DATA RECORDS =>
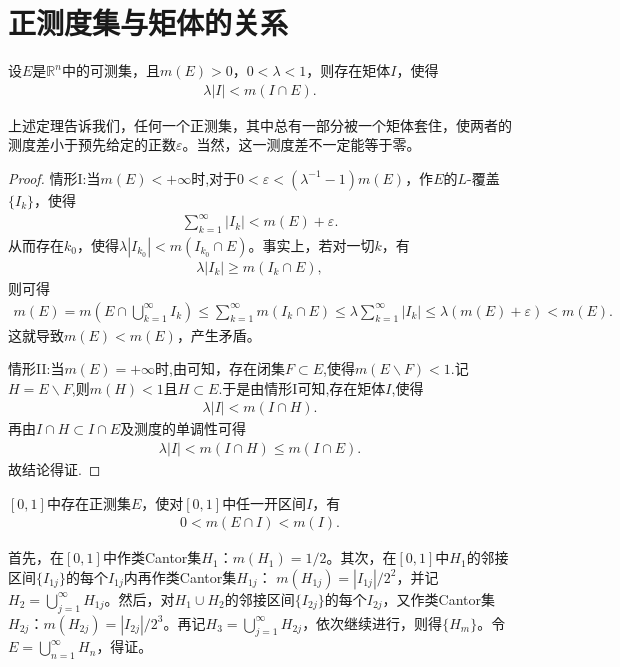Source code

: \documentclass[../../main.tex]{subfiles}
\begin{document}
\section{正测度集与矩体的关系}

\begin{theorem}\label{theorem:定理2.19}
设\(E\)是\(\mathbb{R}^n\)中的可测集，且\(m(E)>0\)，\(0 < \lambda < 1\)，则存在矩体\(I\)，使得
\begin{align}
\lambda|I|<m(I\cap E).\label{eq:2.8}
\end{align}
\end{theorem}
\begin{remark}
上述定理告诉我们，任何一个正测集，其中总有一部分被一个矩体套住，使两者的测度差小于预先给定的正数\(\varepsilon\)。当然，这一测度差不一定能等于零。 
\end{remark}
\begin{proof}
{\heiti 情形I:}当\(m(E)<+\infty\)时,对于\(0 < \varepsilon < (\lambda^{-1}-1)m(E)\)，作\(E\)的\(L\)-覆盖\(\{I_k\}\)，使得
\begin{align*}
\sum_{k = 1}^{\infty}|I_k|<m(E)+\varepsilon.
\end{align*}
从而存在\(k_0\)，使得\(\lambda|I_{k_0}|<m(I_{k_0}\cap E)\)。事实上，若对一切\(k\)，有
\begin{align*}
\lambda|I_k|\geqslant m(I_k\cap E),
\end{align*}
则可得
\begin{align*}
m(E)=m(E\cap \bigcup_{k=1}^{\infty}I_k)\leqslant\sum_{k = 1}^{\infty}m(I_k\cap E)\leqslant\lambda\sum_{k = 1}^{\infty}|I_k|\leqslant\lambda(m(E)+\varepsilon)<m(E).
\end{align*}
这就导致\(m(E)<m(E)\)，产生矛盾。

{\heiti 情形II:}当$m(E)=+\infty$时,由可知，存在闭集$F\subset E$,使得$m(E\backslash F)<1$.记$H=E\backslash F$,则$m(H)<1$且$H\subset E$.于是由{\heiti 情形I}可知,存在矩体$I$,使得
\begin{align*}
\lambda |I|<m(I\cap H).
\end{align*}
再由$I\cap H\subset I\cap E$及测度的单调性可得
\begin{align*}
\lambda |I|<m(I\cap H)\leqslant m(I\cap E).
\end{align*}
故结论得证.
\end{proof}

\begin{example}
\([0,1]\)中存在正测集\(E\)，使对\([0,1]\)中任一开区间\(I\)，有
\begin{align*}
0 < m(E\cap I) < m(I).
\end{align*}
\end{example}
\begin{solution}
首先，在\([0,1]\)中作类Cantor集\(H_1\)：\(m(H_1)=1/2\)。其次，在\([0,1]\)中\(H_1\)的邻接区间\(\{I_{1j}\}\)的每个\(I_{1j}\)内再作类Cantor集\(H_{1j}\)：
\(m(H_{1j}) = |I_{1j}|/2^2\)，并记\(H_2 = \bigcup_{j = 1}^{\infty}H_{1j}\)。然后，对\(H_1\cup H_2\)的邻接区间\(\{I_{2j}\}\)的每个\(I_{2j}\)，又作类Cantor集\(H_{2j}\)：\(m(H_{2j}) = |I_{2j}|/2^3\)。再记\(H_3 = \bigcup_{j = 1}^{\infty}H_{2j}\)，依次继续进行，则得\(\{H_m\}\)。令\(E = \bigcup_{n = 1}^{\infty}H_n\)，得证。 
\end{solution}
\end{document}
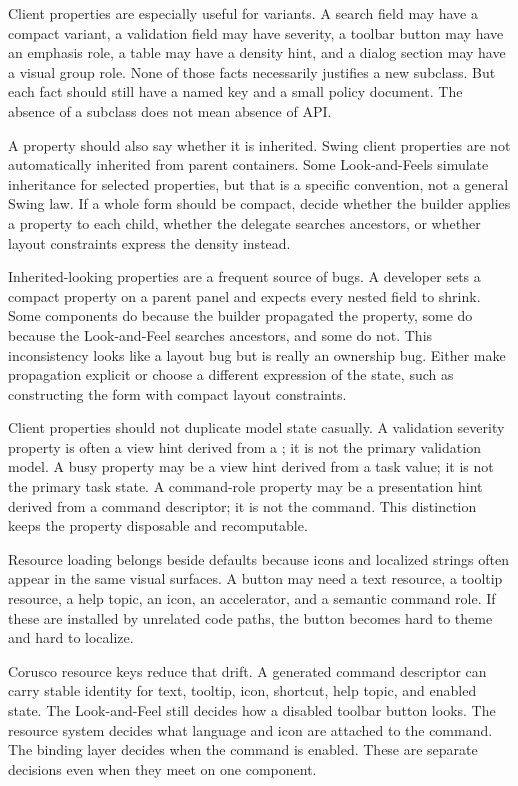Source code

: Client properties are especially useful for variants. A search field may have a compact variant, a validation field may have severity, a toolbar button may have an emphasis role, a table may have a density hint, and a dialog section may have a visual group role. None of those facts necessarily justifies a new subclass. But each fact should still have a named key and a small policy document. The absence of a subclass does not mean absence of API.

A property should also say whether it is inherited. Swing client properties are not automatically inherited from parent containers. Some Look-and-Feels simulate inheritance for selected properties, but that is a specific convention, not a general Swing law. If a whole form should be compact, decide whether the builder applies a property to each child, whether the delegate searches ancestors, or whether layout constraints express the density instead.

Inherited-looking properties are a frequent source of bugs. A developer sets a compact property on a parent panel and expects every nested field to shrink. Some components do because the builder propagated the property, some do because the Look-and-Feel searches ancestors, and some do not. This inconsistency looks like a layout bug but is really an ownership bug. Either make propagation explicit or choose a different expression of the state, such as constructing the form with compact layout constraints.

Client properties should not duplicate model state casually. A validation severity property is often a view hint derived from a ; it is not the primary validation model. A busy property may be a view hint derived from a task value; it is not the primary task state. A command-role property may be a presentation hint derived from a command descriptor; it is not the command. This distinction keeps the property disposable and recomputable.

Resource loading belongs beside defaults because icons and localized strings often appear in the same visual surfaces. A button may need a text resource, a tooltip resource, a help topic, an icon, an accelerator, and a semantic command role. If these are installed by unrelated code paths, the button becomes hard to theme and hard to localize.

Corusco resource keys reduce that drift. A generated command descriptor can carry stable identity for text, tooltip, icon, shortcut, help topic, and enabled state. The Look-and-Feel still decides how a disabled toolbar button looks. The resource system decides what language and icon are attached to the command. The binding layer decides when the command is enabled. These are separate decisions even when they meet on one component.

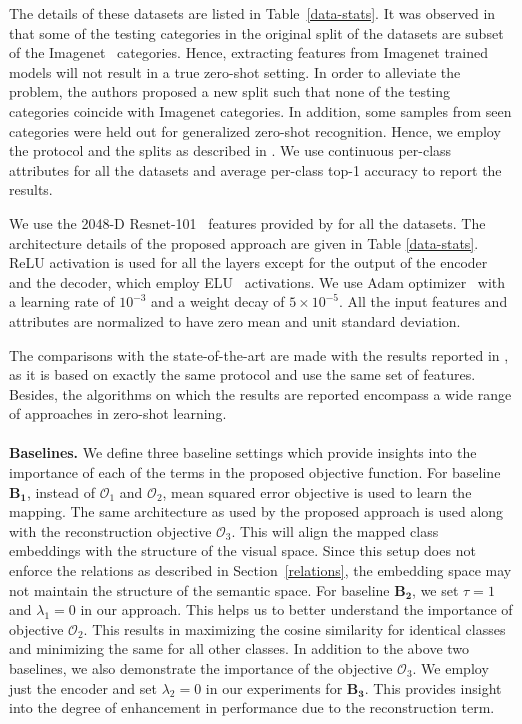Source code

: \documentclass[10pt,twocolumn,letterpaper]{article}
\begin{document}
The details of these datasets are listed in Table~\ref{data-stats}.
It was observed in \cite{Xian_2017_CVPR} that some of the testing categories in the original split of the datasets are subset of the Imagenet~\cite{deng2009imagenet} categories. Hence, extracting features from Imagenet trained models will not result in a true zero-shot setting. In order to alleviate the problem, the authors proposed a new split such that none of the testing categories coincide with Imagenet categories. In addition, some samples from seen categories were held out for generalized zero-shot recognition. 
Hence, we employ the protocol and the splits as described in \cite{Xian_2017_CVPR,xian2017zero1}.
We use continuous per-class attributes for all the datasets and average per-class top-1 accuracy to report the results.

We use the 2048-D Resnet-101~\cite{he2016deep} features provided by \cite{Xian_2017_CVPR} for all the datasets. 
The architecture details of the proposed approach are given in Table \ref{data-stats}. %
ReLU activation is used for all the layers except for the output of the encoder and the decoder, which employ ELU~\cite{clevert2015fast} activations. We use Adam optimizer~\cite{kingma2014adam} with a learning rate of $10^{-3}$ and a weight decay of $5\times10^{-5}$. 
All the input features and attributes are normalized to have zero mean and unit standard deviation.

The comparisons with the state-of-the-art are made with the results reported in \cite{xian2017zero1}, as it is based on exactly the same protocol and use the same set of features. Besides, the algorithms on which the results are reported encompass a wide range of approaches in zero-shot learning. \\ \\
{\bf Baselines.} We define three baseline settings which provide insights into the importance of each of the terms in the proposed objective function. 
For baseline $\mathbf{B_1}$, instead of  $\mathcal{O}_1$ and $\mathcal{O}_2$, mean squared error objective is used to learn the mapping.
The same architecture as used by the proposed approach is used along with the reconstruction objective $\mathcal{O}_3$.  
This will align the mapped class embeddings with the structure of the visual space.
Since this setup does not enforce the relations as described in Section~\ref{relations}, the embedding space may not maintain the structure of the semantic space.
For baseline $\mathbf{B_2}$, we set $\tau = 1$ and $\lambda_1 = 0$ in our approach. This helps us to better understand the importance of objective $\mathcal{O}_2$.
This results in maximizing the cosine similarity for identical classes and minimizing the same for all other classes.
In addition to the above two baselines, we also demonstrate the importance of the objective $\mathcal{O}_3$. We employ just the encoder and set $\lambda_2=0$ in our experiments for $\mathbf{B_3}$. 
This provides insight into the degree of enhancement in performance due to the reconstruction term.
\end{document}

ABOUT THIS TASK => When copying the data above, repeat every word exactly and drop the pictures.

SOLVED EXERCISE =>
Source code

: \documentclass[../../main.tex]{subfiles}
\begin{document}
\section{正测度集与矩体的关系}

\begin{theorem}\label{theorem:定理2.19}
设\(E\)是\(\mathbb{R}^n\)中的可测集，且\(m(E)>0\)，\(0 < \lambda < 1\)，则存在矩体\(I\)，使得
\begin{align}
\lambda|I|<m(I\cap E).\label{eq:2.8}
\end{align}
\end{theorem}
\begin{remark}
上述定理告诉我们，任何一个正测集，其中总有一部分被一个矩体套住，使两者的测度差小于预先给定的正数\(\varepsilon\)。当然，这一测度差不一定能等于零。 
\end{remark}
\begin{proof}
{\heiti 情形I:}当\(m(E)<+\infty\)时,对于\(0 < \varepsilon < (\lambda^{-1}-1)m(E)\)，作\(E\)的\(L\)-覆盖\(\{I_k\}\)，使得
\begin{align*}
\sum_{k = 1}^{\infty}|I_k|<m(E)+\varepsilon.
\end{align*}
从而存在\(k_0\)，使得\(\lambda|I_{k_0}|<m(I_{k_0}\cap E)\)。事实上，若对一切\(k\)，有
\begin{align*}
\lambda|I_k|\geqslant m(I_k\cap E),
\end{align*}
则可得
\begin{align*}
m(E)=m(E\cap \bigcup_{k=1}^{\infty}I_k)\leqslant\sum_{k = 1}^{\infty}m(I_k\cap E)\leqslant\lambda\sum_{k = 1}^{\infty}|I_k|\leqslant\lambda(m(E)+\varepsilon)<m(E).
\end{align*}
这就导致\(m(E)<m(E)\)，产生矛盾。

{\heiti 情形II:}当$m(E)=+\infty$时,由可知，存在闭集$F\subset E$,使得$m(E\backslash F)<1$.记$H=E\backslash F$,则$m(H)<1$且$H\subset E$.于是由{\heiti 情形I}可知,存在矩体$I$,使得
\begin{align*}
\lambda |I|<m(I\cap H).
\end{align*}
再由$I\cap H\subset I\cap E$及测度的单调性可得
\begin{align*}
\lambda |I|<m(I\cap H)\leqslant m(I\cap E).
\end{align*}
故结论得证.
\end{proof}

\begin{example}
\([0,1]\)中存在正测集\(E\)，使对\([0,1]\)中任一开区间\(I\)，有
\begin{align*}
0 < m(E\cap I) < m(I).
\end{align*}
\end{example}
\begin{solution}
首先，在\([0,1]\)中作类Cantor集\(H_1\)：\(m(H_1)=1/2\)。其次，在\([0,1]\)中\(H_1\)的邻接区间\(\{I_{1j}\}\)的每个\(I_{1j}\)内再作类Cantor集\(H_{1j}\)：
\(m(H_{1j}) = |I_{1j}|/2^2\)，并记\(H_2 = \bigcup_{j = 1}^{\infty}H_{1j}\)。然后，对\(H_1\cup H_2\)的邻接区间\(\{I_{2j}\}\)的每个\(I_{2j}\)，又作类Cantor集\(H_{2j}\)：\(m(H_{2j}) = |I_{2j}|/2^3\)。再记\(H_3 = \bigcup_{j = 1}^{\infty}H_{2j}\)，依次继续进行，则得\(\{H_m\}\)。令\(E = \bigcup_{n = 1}^{\infty}H_n\)，得证。 
\end{solution}
\end{document}
Source code

: Client properties are especially useful for variants. A search field may have a compact variant, a validation field may have severity, a toolbar button may have an emphasis role, a table may have a density hint, and a dialog section may have a visual group role. None of those facts necessarily justifies a new subclass. But each fact should still have a named key and a small policy document. The absence of a subclass does not mean absence of API.

A property should also say whether it is inherited. Swing client properties are not automatically inherited from parent containers. Some Look-and-Feels simulate inheritance for selected properties, but that is a specific convention, not a general Swing law. If a whole form should be compact, decide whether the builder applies a property to each child, whether the delegate searches ancestors, or whether layout constraints express the density instead.

Inherited-looking properties are a frequent source of bugs. A developer sets a compact property on a parent panel and expects every nested field to shrink. Some components do because the builder propagated the property, some do because the Look-and-Feel searches ancestors, and some do not. This inconsistency looks like a layout bug but is really an ownership bug. Either make propagation explicit or choose a different expression of the state, such as constructing the form with compact layout constraints.

Client properties should not duplicate model state casually. A validation severity property is often a view hint derived from a ; it is not the primary validation model. A busy property may be a view hint derived from a task value; it is not the primary task state. A command-role property may be a presentation hint derived from a command descriptor; it is not the command. This distinction keeps the property disposable and recomputable.

Resource loading belongs beside defaults because icons and localized strings often appear in the same visual surfaces. A button may need a text resource, a tooltip resource, a help topic, an icon, an accelerator, and a semantic command role. If these are installed by unrelated code paths, the button becomes hard to theme and hard to localize.

Corusco resource keys reduce that drift. A generated command descriptor can carry stable identity for text, tooltip, icon, shortcut, help topic, and enabled state. The Look-and-Feel still decides how a disabled toolbar button looks. The resource system decides what language and icon are attached to the command. The binding layer decides when the command is enabled. These are separate decisions even when they meet on one component.

Source code

: \documentclass[10pt,twocolumn,letterpaper]{article}
\begin{document}
The details of these datasets are listed in Table~\ref{data-stats}.
It was observed in \cite{Xian_2017_CVPR} that some of the testing categories in the original split of the datasets are subset of the Imagenet~\cite{deng2009imagenet} categories. Hence, extracting features from Imagenet trained models will not result in a true zero-shot setting. In order to alleviate the problem, the authors proposed a new split such that none of the testing categories coincide with Imagenet categories. In addition, some samples from seen categories were held out for generalized zero-shot recognition. 
Hence, we employ the protocol and the splits as described in \cite{Xian_2017_CVPR,xian2017zero1}.
We use continuous per-class attributes for all the datasets and average per-class top-1 accuracy to report the results.

We use the 2048-D Resnet-101~\cite{he2016deep} features provided by \cite{Xian_2017_CVPR} for all the datasets. 
The architecture details of the proposed approach are given in Table \ref{data-stats}. %
ReLU activation is used for all the layers except for the output of the encoder and the decoder, which employ ELU~\cite{clevert2015fast} activations. We use Adam optimizer~\cite{kingma2014adam} with a learning rate of $10^{-3}$ and a weight decay of $5\times10^{-5}$. 
All the input features and attributes are normalized to have zero mean and unit standard deviation.

The comparisons with the state-of-the-art are made with the results reported in \cite{xian2017zero1}, as it is based on exactly the same protocol and use the same set of features. Besides, the algorithms on which the results are reported encompass a wide range of approaches in zero-shot learning. \\ \\
{\bf Baselines.} We define three baseline settings which provide insights into the importance of each of the terms in the proposed objective function. 
For baseline $\mathbf{B_1}$, instead of  $\mathcal{O}_1$ and $\mathcal{O}_2$, mean squared error objective is used to learn the mapping.
The same architecture as used by the proposed approach is used along with the reconstruction objective $\mathcal{O}_3$.  
This will align the mapped class embeddings with the structure of the visual space.
Since this setup does not enforce the relations as described in Section~\ref{relations}, the embedding space may not maintain the structure of the semantic space.
For baseline $\mathbf{B_2}$, we set $\tau = 1$ and $\lambda_1 = 0$ in our approach. This helps us to better understand the importance of objective $\mathcal{O}_2$.
This results in maximizing the cosine similarity for identical classes and minimizing the same for all other classes.
In addition to the above two baselines, we also demonstrate the importance of the objective $\mathcal{O}_3$. We employ just the encoder and set $\lambda_2=0$ in our experiments for $\mathbf{B_3}$. 
This provides insight into the degree of enhancement in performance due to the reconstruction term.
\end{document}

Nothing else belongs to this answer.